Experts believe that these steps also indicate a serious concern regarding the United States economy’s ability to take off as well. This was clearly indicated by the message that the stock market took from the announcement. The Dow plunged more than 1,800 points afterwards. But there is good news for people looking to invest in commercial and residential real estate.

The announcement means that the mortgage rates will also remain at this record low for now an unpredictable amount of time. The fact that the Reserve will be expanding the bond buying program (quantitative easing) will also mean that people looking to buy, or refinance can do so as mortgage lenders will have an easier time selling on mortgages.

Many economists that are well versed in real estate sector are predicting that these mortgages interest levels will hold. They do not believe that these interest levels will go down as most mortgage lenders are already operating at capacity.
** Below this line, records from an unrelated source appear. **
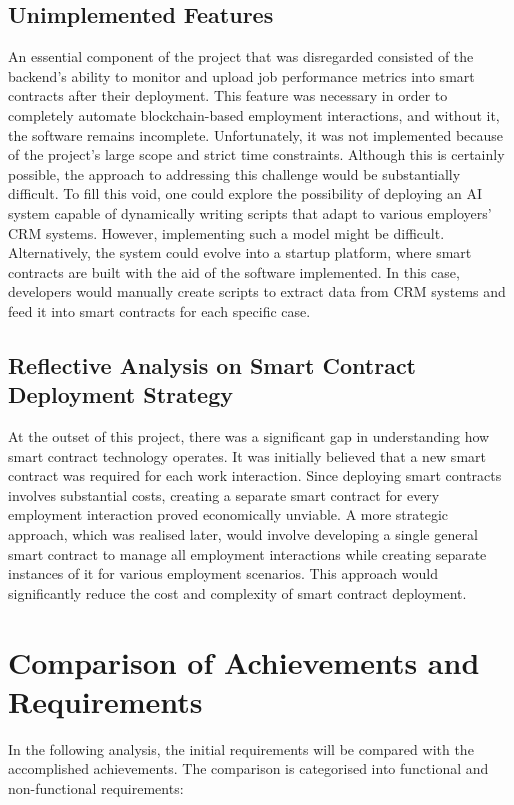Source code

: \subsection{Unimplemented Features}

An essential component of the project that was disregarded consisted of the backend's ability to monitor and upload job performance metrics into smart contracts after their deployment. This feature was necessary in order to completely automate blockchain-based employment interactions, and without it, the software remains incomplete. Unfortunately, it was not implemented because of the project's large scope and strict time constraints. Although this is certainly possible, the approach to addressing this challenge would be substantially difficult. To fill this void, one could explore the possibility of deploying an AI system capable of dynamically writing scripts that adapt to various employers' CRM systems. However, implementing such a model might be difficult. Alternatively, the system could evolve into a startup platform, where smart contracts are built with the aid of the software implemented. In this case, developers would manually create scripts to extract data from CRM systems and feed it into smart contracts for each specific case.  

\subsection{Reflective Analysis on Smart Contract Deployment Strategy}

At the outset of this project, there was a significant gap in understanding how smart contract technology operates. It was initially believed that a new smart contract was required for each work interaction. Since deploying smart contracts involves substantial costs, creating a separate smart contract for every employment interaction proved economically unviable. A more strategic approach, which was realised later, would involve developing a single general smart contract to manage all employment interactions while creating separate instances of it for various employment scenarios. This approach would significantly reduce the cost and complexity of smart contract deployment.

\section{Comparison of Achievements and Requirements}

In the following analysis, the initial requirements will be compared with the accomplished achievements. The comparison is categorised into functional and non-functional requirements:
Another thing to consider is that these new rates are not for everyone. These low interest rates apply to the most basic fixed term loans like 30-year loans. People with such fixed term loans with excellent credit and ability to make a 20% down payment will benefit the most.

For others it might be difficult to obtain a real estate mortgage. According to experts many people with adjustable-rate mortgages (ARM), will also see their interest rate go down as well. But it might not happen quickly as ARMs generally reset just once a year.

Such low interest rate loans can also mean that if you are looking to refinance at a lower rate, this is the time. Refinancing can mean that you pay of the existing loan and start a second loan with better terms and lower interest rates. It can mean that you will have to pay lesser amount of money every month in monthly installments of your real estate mortgage.

Refinancing right now can also help you shorten the term of your mortgage and help you convert it from an adjustable-rate mortgage to a fixed-rate mortgage, or vice versa. It is also a good time to refinance if you have home equity as it will allow you better terms and conditions.